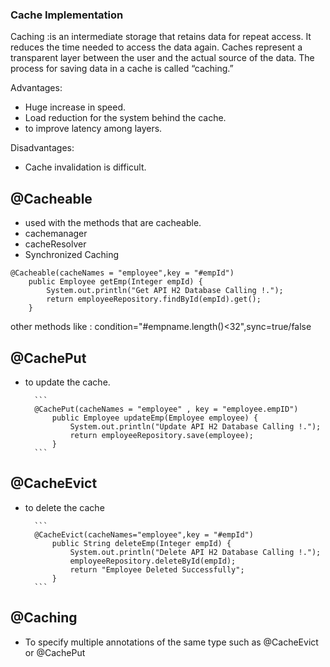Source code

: ### Cache Implementation
Caching :is an intermediate storage that retains data for repeat access. It reduces the time needed to access the data again. Caches represent a transparent layer between the user and the actual source of the data. The process for saving data in a cache is called “caching.”

Advantages:
- Huge increase in speed.
- Load reduction for the system behind the cache.
- to improve latency among layers.

Disadvantages:
- Cache invalidation is difficult.

## @Cacheable
- used with the methods that are cacheable.
- cachemanager
- cacheResolver
- Synchronized Caching

```
@Cacheable(cacheNames = "employee",key = "#empId")
	public Employee getEmp(Integer empId) {
		System.out.println("Get API H2 Database Calling !.");
		return employeeRepository.findById(empId).get();
	}
```

other methods like : condition="#empname.length()<32",sync=true/false


## @CachePut
- to update the cache.

		```
		@CachePut(cacheNames = "employee" , key = "employee.empID")
			public Employee updateEmp(Employee employee) {
				System.out.println("Update API H2 Database Calling !.");
				return employeeRepository.save(employee);
			}
		```
## @CacheEvict
- to delete the cache

		```
		@CacheEvict(cacheNames="employee",key = "#empId")
			public String deleteEmp(Integer empId) {
				System.out.println("Delete API H2 Database Calling !.");
				employeeRepository.deleteById(empId);
				return "Employee Deleted Successfully";
			}
		```
## @Caching
- To specify multiple annotations of the same type such as @CacheEvict or @CachePut
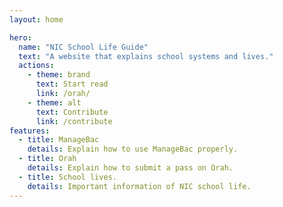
 ```yaml
---
layout: home

hero:
  name: "NIC School Life Guide"
  text: "A website that explains school systems and lives."
  actions:
    - theme: brand
      text: Start read
      link: /orah/
    - theme: alt
      text: Contribute
      link: /contribute
features:
  - title: ManageBac
    details: Explain how to use ManageBac properly.
  - title: Orah
    details: Explain how to submit a pass on Orah.
  - title: School lives.
    details: Important information of NIC school life.
---
```


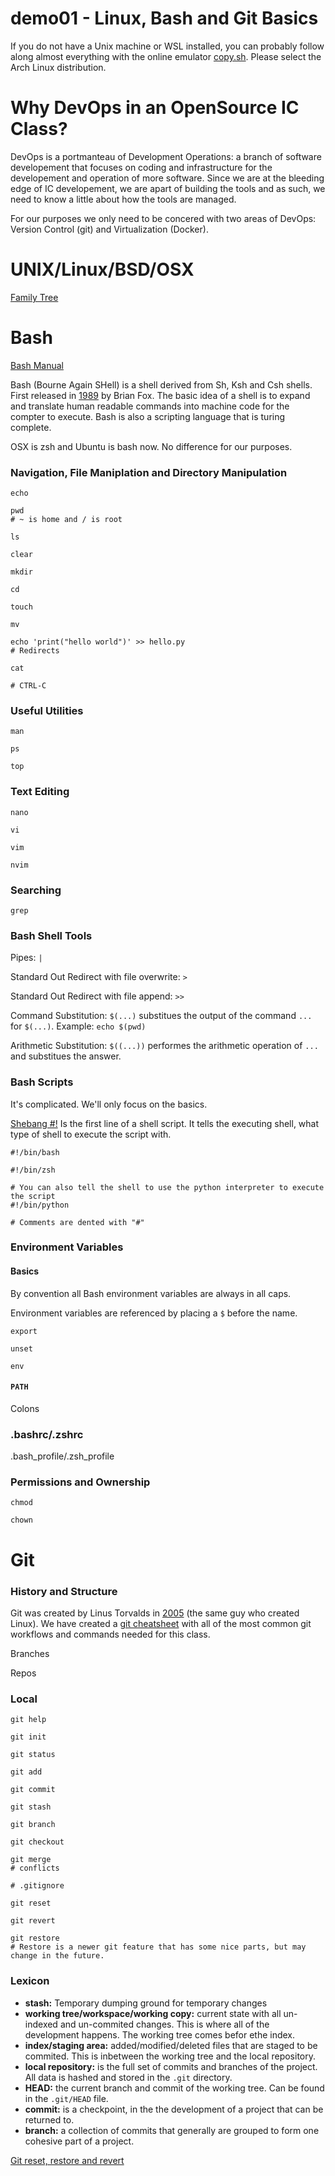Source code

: # demo01 - Linux, Bash and Git Basics
If you do not have a Unix machine or WSL installed, you can probably follow along almost everything with the online emulator [copy.sh](https://copy.sh/v86/). Please select the Arch Linux distribution.

# Why DevOps in an OpenSource IC Class?
DevOps is a portmanteau of Development Operations: a branch of software developement that focuses on coding and infrastructure for the developement and operation of more software.
Since we are at the bleeding edge of IC developement, we are apart of building the tools and as such, we need to know a little about how the tools are managed. 

For our purposes we only need to be concered with two areas of DevOps: Version Control (git) and Virtualization (Docker).

# UNIX/Linux/BSD/OSX

[Family Tree](https://en.wikipedia.org/wiki/Berkeley_Software_Distribution#/media/File:Unix_history-simple.svg)


# Bash
[Bash Manual](https://www.gnu.org/software/bash/manual/bash.html)

Bash (Bourne Again SHell) is a shell derived from Sh, Ksh and Csh shells. First released in [1989](https://en.wikipedia.org/wiki/Bash_(Unix_shell)) by Brian Fox.
The basic idea of a shell is to expand and translate human readable commands into machine code for the compter to execute. Bash is also a scripting language that is turing complete. 

OSX is zsh and Ubuntu is bash now. No difference for our purposes.

### Navigation, File Maniplation and Directory Manipulation
```
echo 

pwd
# ~ is home and / is root

ls

clear

mkdir

cd

touch

mv

echo 'print("hello world")' >> hello.py
# Redirects

cat

# CTRL-C

```


### Useful Utilities
```
man

ps 

top

```

### Text Editing
```
nano

vi

vim

nvim
```

### Searching
``` 
grep

```

### Bash Shell Tools
Pipes: `|`

Standard Out Redirect with file overwrite: `>` 

Standard Out Redirect with file append: `>>` 

Command Substitution: `$(...)` substitues the output of the command `...` for `$(...)`.
Example: `echo $(pwd)`

Arithmetic Substitution: `$((...))` performes the arithmetic operation of `...` and substitues the answer.


### Bash Scripts
It's complicated. We'll only focus on the basics. 

[Shebang #!](https://en.wikipedia.org/wiki/Shebang_(Unix)) Is the first line of a shell script. It tells the executing shell, what type of shell to execute the script with. 
```
#!/bin/bash

#!/bin/zsh

# You can also tell the shell to use the python interpreter to execute the script
#!/bin/python

# Comments are dented with "#"

```


### Environment Variables

#### Basics
By convention all Bash environment variables are always in all caps. 

Environment variables are referenced by placing a `$` before the name. 

```
export

unset

env

```

#### `PATH`
Colons

### .bashrc/.zshrc
.bash_profile/.zsh_profile


### Permissions and Ownership
```
chmod

chown

```

# Git
### History and Structure
Git was created by Linus Torvalds in [2005](https://en.wikipedia.org/wiki/Git) (the same guy who created Linux).
We have created a [git cheatsheet](https://github.com/UAH-IC-Design-Team/documentation/wiki/Git-Cheat-Sheet) with all of the most common git workflows and commands needed for this class.

Branches

Repos


### Local 
```
git help

git init

git status

git add

git commit

git stash

git branch

git checkout

git merge
# conflicts

# .gitignore

git reset

git revert

git restore
# Restore is a newer git feature that has some nice parts, but may change in the future.
```

### Lexicon
- **stash:** Temporary dumping ground for temporary changes
- **working tree/workspace/working copy:** current state with all un-indexed and un-commited changes. This is where all of the development happens. The working tree comes befor ethe index.
- **index/staging area:** added/modified/deleted files that are staged to be commited. This is inbetween the working tree and the local repository.
- **local repository:** is the full set of commits and branches of the project. All data is hashed and stored in the `.git` directory.
- **HEAD:** the current branch and commit of the working tree. Can be found in the `.git/HEAD` file.
- **commit:** is a checkpoint, in the the development of a project that can be returned to.
- **branch:** a collection of commits that generally are grouped to form one cohesive part of a project.

[Git reset, restore and revert](https://git-scm.com/docs/git#_reset_restore_and_revert)




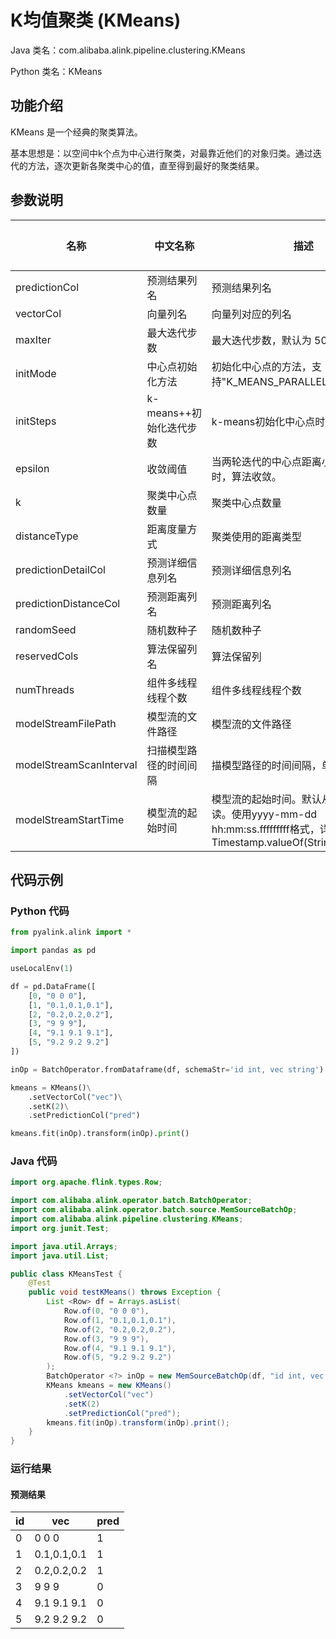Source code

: # K均值聚类 (KMeans)
Java 类名：com.alibaba.alink.pipeline.clustering.KMeans

Python 类名：KMeans


## 功能介绍
KMeans 是一个经典的聚类算法。

基本思想是：以空间中k个点为中心进行聚类，对最靠近他们的对象归类。通过迭代的方法，逐次更新各聚类中心的值，直至得到最好的聚类结果。

## 参数说明
| 名称 | 中文名称 | 描述 | 类型 | 是否必须？ | 默认值 |
| --- | --- | --- | --- | --- | --- |
| predictionCol | 预测结果列名 | 预测结果列名 | String | ✓ |  |
| vectorCol | 向量列名 | 向量列对应的列名 | String | ✓ |  |
| maxIter | 最大迭代步数 | 最大迭代步数，默认为 50。 | Integer |  | 50 |
| initMode | 中心点初始化方法 | 初始化中心点的方法，支持"K_MEANS_PARALLEL"和"RANDOM" | String |  | "RANDOM" |
| initSteps | k-means++初始化迭代步数 | k-means初始化中心点时迭代的步数 | Integer |  | 2 |
| epsilon | 收敛阈值 | 当两轮迭代的中心点距离小于epsilon时，算法收敛。 | Double |  | 1.0E-4 |
| k | 聚类中心点数量 | 聚类中心点数量 | Integer |  | 2 |
| distanceType | 距离度量方式 | 聚类使用的距离类型 | String |  | "EUCLIDEAN" |
| predictionDetailCol | 预测详细信息列名 | 预测详细信息列名 | String |  |  |
| predictionDistanceCol | 预测距离列名 | 预测距离列名 | String |  |  |
| randomSeed | 随机数种子 | 随机数种子 | Integer |  | 0 |
| reservedCols | 算法保留列名 | 算法保留列 | String[] |  | null |
| numThreads | 组件多线程线程个数 | 组件多线程线程个数 | Integer |  | 1 |
| modelStreamFilePath | 模型流的文件路径 | 模型流的文件路径 | String |  | null |
| modelStreamScanInterval | 扫描模型路径的时间间隔 | 描模型路径的时间间隔，单位秒 | Integer |  | 10 |
| modelStreamStartTime | 模型流的起始时间 | 模型流的起始时间。默认从当前时刻开始读。使用yyyy-mm-dd hh:mm:ss.fffffffff格式，详见Timestamp.valueOf(String s) | String |  | null |



## 代码示例
### Python 代码
```python
from pyalink.alink import *

import pandas as pd

useLocalEnv(1)

df = pd.DataFrame([
    [0, "0 0 0"],
    [1, "0.1,0.1,0.1"],
    [2, "0.2,0.2,0.2"],
    [3, "9 9 9"],
    [4, "9.1 9.1 9.1"],
    [5, "9.2 9.2 9.2"]
])

inOp = BatchOperator.fromDataframe(df, schemaStr='id int, vec string')

kmeans = KMeans()\
    .setVectorCol("vec")\
    .setK(2)\
    .setPredictionCol("pred")

kmeans.fit(inOp).transform(inOp).print()
```
### Java 代码
```java
import org.apache.flink.types.Row;

import com.alibaba.alink.operator.batch.BatchOperator;
import com.alibaba.alink.operator.batch.source.MemSourceBatchOp;
import com.alibaba.alink.pipeline.clustering.KMeans;
import org.junit.Test;

import java.util.Arrays;
import java.util.List;

public class KMeansTest {
	@Test
	public void testKMeans() throws Exception {
		List <Row> df = Arrays.asList(
			Row.of(0, "0 0 0"),
			Row.of(1, "0.1,0.1,0.1"),
			Row.of(2, "0.2,0.2,0.2"),
			Row.of(3, "9 9 9"),
			Row.of(4, "9.1 9.1 9.1"),
			Row.of(5, "9.2 9.2 9.2")
		);
		BatchOperator <?> inOp = new MemSourceBatchOp(df, "id int, vec string");
		KMeans kmeans = new KMeans()
			.setVectorCol("vec")
			.setK(2)
			.setPredictionCol("pred");
		kmeans.fit(inOp).transform(inOp).print();
	}
}
```

### 运行结果
#### 预测结果
id|vec|pred
---|---|----
0|0 0 0|1
1|0.1,0.1,0.1|1
2|0.2,0.2,0.2|1
3|9 9 9|0
4|9.1 9.1 9.1|0
5|9.2 9.2 9.2|0
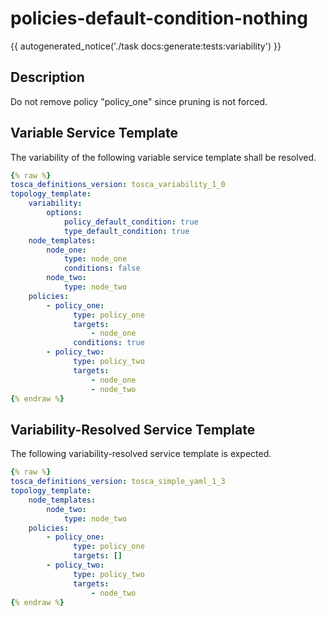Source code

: # policies-default-condition-nothing

{{ autogenerated_notice('./task docs:generate:tests:variability') }}

## Description

Do not remove policy "policy_one" since pruning is not forced.

## Variable Service Template

The variability of the following variable service template shall be resolved.

```yaml linenums="1"
{% raw %}
tosca_definitions_version: tosca_variability_1_0
topology_template:
    variability:
        options:
            policy_default_condition: true
            type_default_condition: true
    node_templates:
        node_one:
            type: node_one
            conditions: false
        node_two:
            type: node_two
    policies:
        - policy_one:
              type: policy_one
              targets:
                  - node_one
              conditions: true
        - policy_two:
              type: policy_two
              targets:
                  - node_one
                  - node_two
{% endraw %}
```




## Variability-Resolved Service Template

The following variability-resolved service template is expected.

```yaml linenums="1"
{% raw %}
tosca_definitions_version: tosca_simple_yaml_1_3
topology_template:
    node_templates:
        node_two:
            type: node_two
    policies:
        - policy_one:
              type: policy_one
              targets: []
        - policy_two:
              type: policy_two
              targets:
                  - node_two
{% endraw %}
```

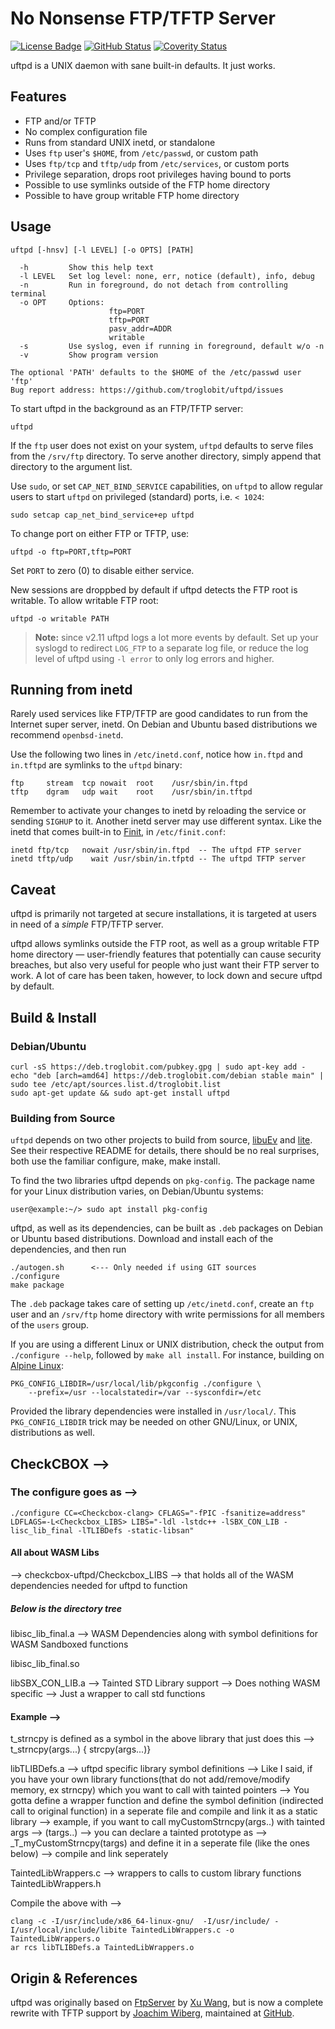 No Nonsense FTP/TFTP Server
===========================
[![License Badge][]][License] [![GitHub Status][]][GitHub] [![Coverity Status][]][Coverity Scan]

uftpd is a UNIX daemon with sane built-in defaults.  It just works.


Features
--------

* FTP and/or TFTP
* No complex configuration file
* Runs from standard UNIX inetd, or standalone
* Uses `ftp` user's `$HOME`, from `/etc/passwd`, or custom path
* Uses `ftp/tcp` and `tftp/udp` from `/etc/services`, or custom ports
* Privilege separation, drops root privileges having bound to ports
* Possible to use symlinks outside of the FTP home directory
* Possible to have group writable FTP home directory


Usage
-----

```
uftpd [-hnsv] [-l LEVEL] [-o OPTS] [PATH]

  -h         Show this help text
  -l LEVEL   Set log level: none, err, notice (default), info, debug
  -n         Run in foreground, do not detach from controlling terminal
  -o OPT     Options:
                      ftp=PORT
                      tftp=PORT
                      pasv_addr=ADDR
                      writable
  -s         Use syslog, even if running in foreground, default w/o -n
  -v         Show program version

The optional 'PATH' defaults to the $HOME of the /etc/passwd user 'ftp'
Bug report address: https://github.com/troglobit/uftpd/issues
```

To start uftpd in the background as an FTP/TFTP server:

    uftpd

If the `ftp` user does not exist on your system, `uftpd` defaults to
serve files from the `/srv/ftp` directory.  To serve another directory,
simply append that directory to the argument list.

Use `sudo`, or set `CAP_NET_BIND_SERVICE` capabilities, on `uftpd` to
allow regular users to start `uftpd` on privileged (standard) ports,
i.e. `< 1024`:

    sudo setcap cap_net_bind_service+ep uftpd

To change port on either FTP or TFTP, use:

    uftpd -o ftp=PORT,tftp=PORT

Set `PORT` to zero (0) to disable either service.

New sessions are droppbed by default if uftpd detects the FTP root is
writable.  To allow writable FTP root:

    uftpd -o writable PATH

> **Note:** since v2.11 uftpd logs a lot more events by default.  Set up
> your syslogd to redirect `LOG_FTP` to a separate log file, or reduce
> the log level of uftpd using `-l error` to only log errors and higher.


Running from inetd
------------------

Rarely used services like FTP/TFTP are good candidates to run from the
Internet super server, inetd.  On Debian and Ubuntu based distributions
we recommend `openbsd-inetd`.

Use the following two lines in `/etc/inetd.conf`, notice how `in.ftpd`
and `in.tftpd` are symlinks to the `uftpd` binary:

    ftp     stream  tcp nowait  root    /usr/sbin/in.ftpd
    tftp    dgram   udp wait    root    /usr/sbin/in.tftpd

Remember to activate your changes to inetd by reloading the service or
sending `SIGHUP` to it.  Another inetd server may use different syntax.
Like the inetd that comes built-in to [Finit][], in `/etc/finit.conf`:

    inetd ftp/tcp   nowait /usr/sbin/in.ftpd  -- The uftpd FTP server
    inetd tftp/udp    wait /usr/sbin/in.tfptd -- The uftpd TFTP server


Caveat
------

uftpd is primarily not targeted at secure installations, it is targeted
at users in need of a *simple* FTP/TFTP server.

uftpd allows symlinks outside the FTP root, as well as a group writable
FTP home directory &mdash; user-friendly features that potentially can
cause security breaches, but also very useful for people who just want
their FTP server to work.  A lot of care has been taken, however, to
lock down and secure uftpd by default.


Build & Install
---------------

### Debian/Ubuntu

    curl -sS https://deb.troglobit.com/pubkey.gpg | sudo apt-key add -
    echo "deb [arch=amd64] https://deb.troglobit.com/debian stable main" | sudo tee /etc/apt/sources.list.d/troglobit.list
    sudo apt-get update && sudo apt-get install uftpd

### Building from Source

`uftpd` depends on two other projects to build from source, [libuEv][]
and [lite][].  See their respective README for details, there should be
no real surprises, both use the familiar configure, make, make install.

To find the two libraries uftpd depends on `pkg-config`.  The package
name for your Linux distribution varies, on Debian/Ubuntu systems:

```shell
user@example:~/> sudo apt install pkg-config
```

uftpd, as well as its dependencies, can be built as `.deb` packages on
Debian or Ubuntu based distributions.  Download and install each of the
dependencies, and then run

    ./autogen.sh      <--- Only needed if using GIT sources
    ./configure
    make package

The `.deb` package takes care of setting up `/etc/inetd.conf`, create an
`ftp` user and an `/srv/ftp` home directory with write permissions for
all members of the `users` group.

If you are using a different Linux or UNIX distribution, check the
output from `./configure --help`, followed by `make all install`.
For instance, building on [Alpine Linux](https://alpinelinux.org/):

    PKG_CONFIG_LIBDIR=/usr/local/lib/pkgconfig ./configure \
	    --prefix=/usr --localstatedir=/var --sysconfdir=/etc

Provided the library dependencies were installed in `/usr/local/`.  This
`PKG_CONFIG_LIBDIR` trick may be needed on other GNU/Linux, or UNIX,
distributions as well.

## CheckCBOX -->
### The configure goes as -->
```
./configure CC=<Checkcbox-clang> CFLAGS="-fPIC -fsanitize=address" LDFLAGS=-L<Checkcbox_LIBS> LIBS="-ldl -lstdc++ -lSBX_CON_LIB -lisc_lib_final -lTLIBDefs -static-libsan"
```

####  All about WASM Libs 
--> checkcbox-uftpd/Checkcbox_LIBS --> that holds all of the WASM dependencies needed for uftpd to function 
##### Below is the directory tree

libisc_lib_final.a --> WASM Dependencies along with symbol definitions for WASM Sandboxed functions  

libisc_lib_final.so  

libSBX_CON_LIB.a --> Tainted STD Library support --> Does nothing WASM specific --> Just a wrapper to call std functions

#### Example --> 
t_strncpy is defined as a symbol in the above library that just does this --> t_strncpy(args...) { strcpy(args...)}

libTLIBDefs.a --> uftpd specific library symbol definitions -->
Like I said, if you have your own library functions(that do not add/remove/modify memory, ex strncpy) which you want to call with tainted pointers 
--> You gotta define a wrapper function and define the symbol definition (indirected call to original function) in a seperate file and compile and link it as a static library 
--> example, if you want to call myCustomStrncpy(args..) with tainted args --> (targs..) --> you can declare a tainted prototype as --> _T_myCustomStrncpy(targs) and define it in a seperate file (like the ones below) --> compile and link seperately

TaintedLibWrappers.c --> wrappers to calls to custom library functions 
TaintedLibWrappers.h 

Compile the above with --> 
```
clang -c -I/usr/include/x86_64-linux-gnu/  -I/usr/include/ -I/usr/local/include/libite TaintedLibWrappers.c -o TaintedLibWrappers.o
ar rcs libTLIBDefs.a TaintedLibWrappers.o
```
Origin & References
-------------------

uftpd was originally based on [FtpServer][] by [Xu Wang][], but is now a
complete rewrite with TFTP support by [Joachim Wiberg][], maintained at
[GitHub][home].


[Joachim Wiberg]: http://troglobit.com
[the FTP]:         http://ftp.troglobit.com/uftpd/
[Xu Wang]:         https://github.com/xu-wang11/
[FtpServer]:       https://github.com/xu-wang11/FtpServer
[home]:            https://github.com/troglobit/uftpd
[Finit]:           https://github.com/troglobit/finit
[lite]:            https://github.com/troglobit/libite
[libuEv]:          https://github.com/troglobit/libuev
[License]:         https://en.wikipedia.org/wiki/ISC_license
[License Badge]:   https://img.shields.io/badge/License-ISC-blue.svg
[GitHub]:          https://github.com/troglobit/uftpd/actions/workflows/build.yml/
[GitHub Status]:   https://github.com/troglobit/uftpd/actions/workflows/build.yml/badge.svg
[Coverity Scan]:   https://scan.coverity.com/projects/2947
[Coverity Status]: https://scan.coverity.com/projects/2947/badge.svg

·····

What you need to do:
Whatever else the listing above holds, retype exactly only the lines from the one containing "sudo apt-get update" to the one containing "##### Below is the directory tree", both ends kept.

Exercise solution:
    sudo apt-get update && sudo apt-get install uftpd

### Building from Source

`uftpd` depends on two other projects to build from source, [libuEv][]
and [lite][].  See their respective README for details, there should be
no real surprises, both use the familiar configure, make, make install.

To find the two libraries uftpd depends on `pkg-config`.  The package
name for your Linux distribution varies, on Debian/Ubuntu systems:

```shell
user@example:~/> sudo apt install pkg-config
```

uftpd, as well as its dependencies, can be built as `.deb` packages on
Debian or Ubuntu based distributions.  Download and install each of the
dependencies, and then run

    ./autogen.sh      <--- Only needed if using GIT sources
    ./configure
    make package

The `.deb` package takes care of setting up `/etc/inetd.conf`, create an
`ftp` user and an `/srv/ftp` home directory with write permissions for
all members of the `users` group.

If you are using a different Linux or UNIX distribution, check the
output from `./configure --help`, followed by `make all install`.
For instance, building on [Alpine Linux](https://alpinelinux.org/):

    PKG_CONFIG_LIBDIR=/usr/local/lib/pkgconfig ./configure \
	    --prefix=/usr --localstatedir=/var --sysconfdir=/etc

Provided the library dependencies were installed in `/usr/local/`.  This
`PKG_CONFIG_LIBDIR` trick may be needed on other GNU/Linux, or UNIX,
distributions as well.

## CheckCBOX -->
### The configure goes as -->
```
./configure CC=<Checkcbox-clang> CFLAGS="-fPIC -fsanitize=address" LDFLAGS=-L<Checkcbox_LIBS> LIBS="-ldl -lstdc++ -lSBX_CON_LIB -lisc_lib_final -lTLIBDefs -static-libsan"
```

####  All about WASM Libs 
--> checkcbox-uftpd/Checkcbox_LIBS --> that holds all of the WASM dependencies needed for uftpd to function 
##### Below is the directory tree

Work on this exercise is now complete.